**YOUR GOAL:**
Copy the records below line by line and word for word, from the very first line through the line with "- All tags are", omitting each picture.

[Plain-text document sources]
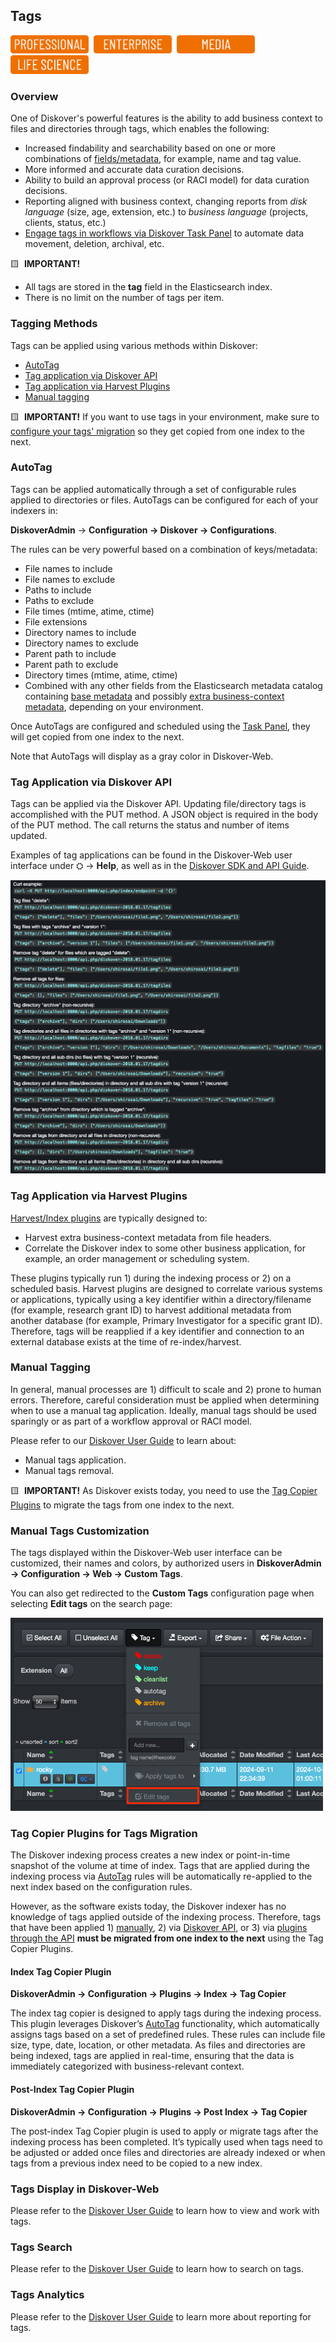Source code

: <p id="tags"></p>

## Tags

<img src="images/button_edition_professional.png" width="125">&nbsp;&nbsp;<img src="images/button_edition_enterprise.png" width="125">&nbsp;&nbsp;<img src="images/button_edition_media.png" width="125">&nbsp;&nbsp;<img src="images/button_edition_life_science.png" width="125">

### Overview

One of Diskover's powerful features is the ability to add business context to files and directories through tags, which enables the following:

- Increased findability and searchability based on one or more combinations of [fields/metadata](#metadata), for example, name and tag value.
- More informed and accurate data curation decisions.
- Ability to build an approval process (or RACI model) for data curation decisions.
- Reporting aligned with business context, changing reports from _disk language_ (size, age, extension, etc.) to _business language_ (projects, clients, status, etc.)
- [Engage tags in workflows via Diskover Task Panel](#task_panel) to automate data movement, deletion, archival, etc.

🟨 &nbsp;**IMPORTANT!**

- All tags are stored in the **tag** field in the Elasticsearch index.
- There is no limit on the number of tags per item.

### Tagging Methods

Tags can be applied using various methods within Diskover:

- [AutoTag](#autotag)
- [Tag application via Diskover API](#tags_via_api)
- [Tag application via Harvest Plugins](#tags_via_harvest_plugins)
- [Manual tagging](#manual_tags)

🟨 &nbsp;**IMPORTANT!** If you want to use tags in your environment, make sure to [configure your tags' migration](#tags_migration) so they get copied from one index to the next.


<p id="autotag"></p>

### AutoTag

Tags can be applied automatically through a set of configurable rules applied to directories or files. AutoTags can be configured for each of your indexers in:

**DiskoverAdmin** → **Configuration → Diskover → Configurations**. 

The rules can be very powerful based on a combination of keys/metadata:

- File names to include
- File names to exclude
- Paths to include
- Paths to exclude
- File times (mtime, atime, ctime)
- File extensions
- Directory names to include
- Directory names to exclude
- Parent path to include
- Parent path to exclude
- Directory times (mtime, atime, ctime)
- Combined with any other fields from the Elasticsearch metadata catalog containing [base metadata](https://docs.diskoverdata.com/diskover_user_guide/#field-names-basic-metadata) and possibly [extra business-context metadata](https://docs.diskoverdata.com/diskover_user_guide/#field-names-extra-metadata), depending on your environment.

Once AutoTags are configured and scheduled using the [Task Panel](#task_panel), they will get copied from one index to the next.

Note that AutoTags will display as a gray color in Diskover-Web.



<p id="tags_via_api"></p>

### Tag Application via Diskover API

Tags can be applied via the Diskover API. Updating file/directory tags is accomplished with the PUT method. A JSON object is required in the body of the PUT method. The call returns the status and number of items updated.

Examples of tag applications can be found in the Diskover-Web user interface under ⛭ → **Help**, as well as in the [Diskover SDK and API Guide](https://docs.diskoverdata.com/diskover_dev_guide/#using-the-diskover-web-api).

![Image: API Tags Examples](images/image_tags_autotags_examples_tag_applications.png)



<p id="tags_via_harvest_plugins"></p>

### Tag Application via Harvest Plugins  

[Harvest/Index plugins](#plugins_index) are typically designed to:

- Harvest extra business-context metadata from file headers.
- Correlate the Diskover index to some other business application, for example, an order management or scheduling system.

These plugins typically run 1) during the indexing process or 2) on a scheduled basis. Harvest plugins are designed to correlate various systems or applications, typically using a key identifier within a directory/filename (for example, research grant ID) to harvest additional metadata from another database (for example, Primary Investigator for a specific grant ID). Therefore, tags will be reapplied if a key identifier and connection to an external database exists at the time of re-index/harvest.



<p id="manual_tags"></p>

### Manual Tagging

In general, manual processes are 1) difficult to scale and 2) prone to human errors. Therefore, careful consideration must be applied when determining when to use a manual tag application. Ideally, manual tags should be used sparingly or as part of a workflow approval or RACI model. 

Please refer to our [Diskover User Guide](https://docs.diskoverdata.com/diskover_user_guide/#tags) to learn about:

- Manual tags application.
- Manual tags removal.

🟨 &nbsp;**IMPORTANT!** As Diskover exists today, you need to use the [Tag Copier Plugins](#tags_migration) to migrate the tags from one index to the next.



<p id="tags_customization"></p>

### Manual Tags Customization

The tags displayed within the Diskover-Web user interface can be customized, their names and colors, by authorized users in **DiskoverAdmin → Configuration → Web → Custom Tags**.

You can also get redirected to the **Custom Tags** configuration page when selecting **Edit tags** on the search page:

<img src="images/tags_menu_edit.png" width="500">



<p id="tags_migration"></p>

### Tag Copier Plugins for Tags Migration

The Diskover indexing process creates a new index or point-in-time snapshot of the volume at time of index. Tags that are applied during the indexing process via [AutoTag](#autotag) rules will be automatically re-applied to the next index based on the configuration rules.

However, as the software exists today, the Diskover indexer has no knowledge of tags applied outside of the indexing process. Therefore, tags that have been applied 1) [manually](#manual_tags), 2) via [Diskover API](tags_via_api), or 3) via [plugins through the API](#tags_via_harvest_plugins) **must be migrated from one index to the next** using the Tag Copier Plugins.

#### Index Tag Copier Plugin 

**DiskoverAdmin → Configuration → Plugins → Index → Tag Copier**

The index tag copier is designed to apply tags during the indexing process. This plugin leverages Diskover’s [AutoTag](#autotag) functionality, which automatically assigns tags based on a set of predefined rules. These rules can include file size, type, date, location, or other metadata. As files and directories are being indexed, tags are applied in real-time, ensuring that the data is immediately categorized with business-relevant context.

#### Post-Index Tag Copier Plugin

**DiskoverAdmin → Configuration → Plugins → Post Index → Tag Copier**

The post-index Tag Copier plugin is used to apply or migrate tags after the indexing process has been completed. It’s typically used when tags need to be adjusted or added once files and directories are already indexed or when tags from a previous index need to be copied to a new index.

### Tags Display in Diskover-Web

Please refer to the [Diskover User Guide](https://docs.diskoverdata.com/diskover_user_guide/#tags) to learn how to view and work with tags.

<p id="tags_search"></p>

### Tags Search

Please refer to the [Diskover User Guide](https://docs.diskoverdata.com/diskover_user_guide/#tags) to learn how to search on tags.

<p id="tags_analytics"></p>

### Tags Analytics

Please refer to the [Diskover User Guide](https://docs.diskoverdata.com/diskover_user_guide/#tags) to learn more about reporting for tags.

**SOLUTION:**
Source code

: <p id="tags"></p>

## Tags

<img src="images/button_edition_professional.png" width="125">&nbsp;&nbsp;<img src="images/button_edition_enterprise.png" width="125">&nbsp;&nbsp;<img src="images/button_edition_media.png" width="125">&nbsp;&nbsp;<img src="images/button_edition_life_science.png" width="125">

### Overview

One of Diskover's powerful features is the ability to add business context to files and directories through tags, which enables the following:

- Increased findability and searchability based on one or more combinations of [fields/metadata](#metadata), for example, name and tag value.
- More informed and accurate data curation decisions.
- Ability to build an approval process (or RACI model) for data curation decisions.
- Reporting aligned with business context, changing reports from _disk language_ (size, age, extension, etc.) to _business language_ (projects, clients, status, etc.)
- [Engage tags in workflows via Diskover Task Panel](#task_panel) to automate data movement, deletion, archival, etc.

🟨 &nbsp;**IMPORTANT!**

- All tags are stored in the **tag** field in the Elasticsearch index.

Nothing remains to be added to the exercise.